## DESCRIPTION OF THE TASK
All lines below containing the string "аттрибутов" are to be copied.

## MATERIAL SHOWN
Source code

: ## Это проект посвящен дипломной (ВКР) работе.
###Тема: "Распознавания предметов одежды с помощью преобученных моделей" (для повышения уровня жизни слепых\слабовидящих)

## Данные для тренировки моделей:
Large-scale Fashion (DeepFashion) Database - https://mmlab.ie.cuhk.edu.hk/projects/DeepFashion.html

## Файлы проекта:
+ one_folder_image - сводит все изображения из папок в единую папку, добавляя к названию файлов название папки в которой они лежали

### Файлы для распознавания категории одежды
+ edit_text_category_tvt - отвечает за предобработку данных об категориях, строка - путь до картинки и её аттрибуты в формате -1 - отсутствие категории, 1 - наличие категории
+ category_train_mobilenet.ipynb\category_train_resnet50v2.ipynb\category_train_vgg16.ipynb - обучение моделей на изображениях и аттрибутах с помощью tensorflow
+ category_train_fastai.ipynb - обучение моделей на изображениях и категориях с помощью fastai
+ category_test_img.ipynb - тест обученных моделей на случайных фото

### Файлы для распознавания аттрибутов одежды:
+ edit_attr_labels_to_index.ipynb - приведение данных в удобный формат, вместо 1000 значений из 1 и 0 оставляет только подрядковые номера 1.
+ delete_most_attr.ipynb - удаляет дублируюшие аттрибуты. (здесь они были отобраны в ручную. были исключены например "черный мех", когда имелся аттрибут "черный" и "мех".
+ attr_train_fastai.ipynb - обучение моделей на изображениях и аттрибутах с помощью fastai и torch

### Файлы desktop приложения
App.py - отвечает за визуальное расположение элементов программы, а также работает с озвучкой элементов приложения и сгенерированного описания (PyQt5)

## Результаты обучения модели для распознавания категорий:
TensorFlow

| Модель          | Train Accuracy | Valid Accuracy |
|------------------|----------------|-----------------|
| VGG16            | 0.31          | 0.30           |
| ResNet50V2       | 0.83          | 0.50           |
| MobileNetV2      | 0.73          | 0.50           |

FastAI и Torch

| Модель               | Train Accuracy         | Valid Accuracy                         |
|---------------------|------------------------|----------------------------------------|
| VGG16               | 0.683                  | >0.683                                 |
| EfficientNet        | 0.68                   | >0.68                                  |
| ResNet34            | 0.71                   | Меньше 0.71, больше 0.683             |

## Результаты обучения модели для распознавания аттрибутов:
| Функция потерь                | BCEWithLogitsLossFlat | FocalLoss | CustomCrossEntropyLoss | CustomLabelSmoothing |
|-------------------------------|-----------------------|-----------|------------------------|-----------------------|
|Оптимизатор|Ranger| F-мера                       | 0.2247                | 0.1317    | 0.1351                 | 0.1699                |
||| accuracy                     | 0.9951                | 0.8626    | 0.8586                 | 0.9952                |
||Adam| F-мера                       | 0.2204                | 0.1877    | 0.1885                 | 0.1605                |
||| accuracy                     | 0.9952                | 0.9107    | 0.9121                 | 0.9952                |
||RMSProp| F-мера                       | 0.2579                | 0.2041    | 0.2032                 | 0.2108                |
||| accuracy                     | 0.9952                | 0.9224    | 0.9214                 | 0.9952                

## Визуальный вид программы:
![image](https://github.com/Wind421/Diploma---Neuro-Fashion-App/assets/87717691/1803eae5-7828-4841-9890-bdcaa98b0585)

## YOUR SOLUTION
### Файлы для распознавания аттрибутов одежды:
## Результаты обучения модели для распознавания аттрибутов:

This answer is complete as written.